The fact that Stewart had willingly surrendered this evidence to Elaine proved that he trusted her and did not see her as a threat to his job. And Elaine’s request to keep it under wraps established that she was not as committed to his termination as we had thought, her professional discernment most likely clouded by personal convictions. Now consider how Elaine’s and my friendship influenced a work situation that should have been unadulterated by “life.” Would she have asked me so casually to breach policy had we not been such close confidants in the personal arena?
After taking some time to deliberate and chat it over with my husband, who also happens to be in HR, I met with Elaine and conveyed to her the weight of what she had asked of me. Put simply, I could not let our personal confidences contaminate our professional relationship. It’s a tough conversation to have, especially female to female. And ever since then, we’ve grown apart, and our friendship was forever changed.
How this experience has impacted my career:
This experience, though emotionally painful at the time, was crucial in solidifying my career choice and assuring me that HR is the right fit for me. In order to survive in this department, you must be willing and able to draw the imperative line between personal relationships and your professional responsibility to protect all employees’ jobs and the company at large. Sharing how I handled the above situation has instilled trust in the managers of my subsequent positions, serving as proof that I place loyalty to my job in front of office relationships. Every time I deal with an employee, this story comes to mind and inspires me to uphold my professional commitments and prioritize personal issues accordingly.

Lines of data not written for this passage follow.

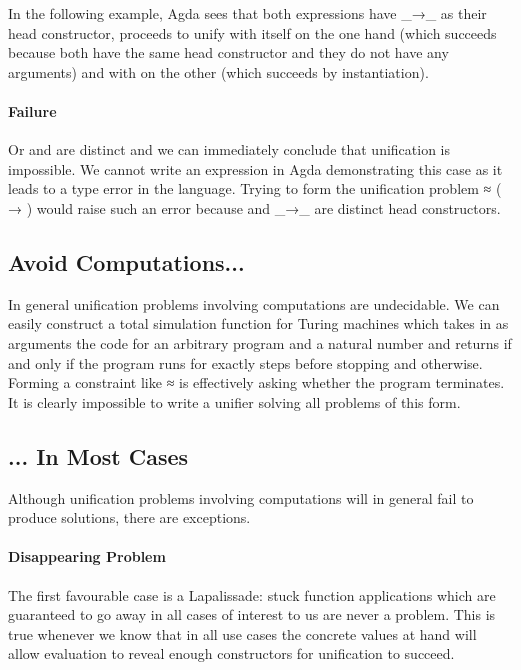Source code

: In the following example, Agda sees that both expressions have {\_→\_} as their
head constructor, proceeds to unify  with itself on the one hand (which
succeeds because both have the same head constructor and they do not have any
arguments) and  with  on the other (which succeeds by instantiation).


\paragraph{Failure} Or  and  are distinct and we can immediately
conclude that unification is impossible. We cannot write an expression in Agda
demonstrating this case as it leads to a type error in the language.
Trying to form the unification problem { ≈ (\AB{\_} → \AB{\_})} would
raise such an error because  and {\_→\_} are distinct head constructors.

\subsection{Avoid Computations...}

In general unification problems involving computations are undecidable.
We can easily construct a total simulation function  for Turing
machines which takes in as arguments the code for an arbitrary program 
and a natural number  and returns  if and only if the program runs
for exactly  steps before stopping and  otherwise. Forming a
constraint like {  \AB{\_} ≈ } is effectively asking
whether the program  terminates. It is clearly impossible to write a
unifier solving all problems of this form.



\subsection{... In Most Cases}\label{sec:unifiermagic}

Although unification problems involving computations will in general fail
to produce solutions, there are exceptions.


\paragraph{Disappearing Problem} The first favourable case is a Lapalissade:
stuck function applications which are guaranteed to go away in all cases of
interest to us are never a problem. This is true whenever we know that in all
use cases the concrete values at hand will allow evaluation to reveal enough
constructors for unification to succeed.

What you should learn from my story:
- Whether you work in HR and are close to some of your fellow employees, are friends with someone in your company’s HR department, or you connect with a seemingly neutral office pal, be extremely mindful of what you say and do in the workplace. Do not let emotion rule, and think carefully through each word you speak and action you take with every person you interact with — especially when it comes to email.
- Forgiveness is not as free-flowing in the workplace as it is within personal relationships. Irrational, careless mistakes made in the heat of the moment will follow you and have the potential to jeopardize your career.
- Many scenarios will arise that force you to choose between your the personal and the professional. Remember that your job is not the only one at stake, and be sure not to endanger anyone else’s career for the sake of maintaining your own job or a relationship.
- Above all, do not to be afraid to have the tough conversations! Even though you will likely be uncomfortable and may suffer on a personal level, you will not regret doing what is right in the grand scheme, and you can rest easy knowing you were respectful, diplomatic, and professional.
*Names have been changed to protect the identities of those involved.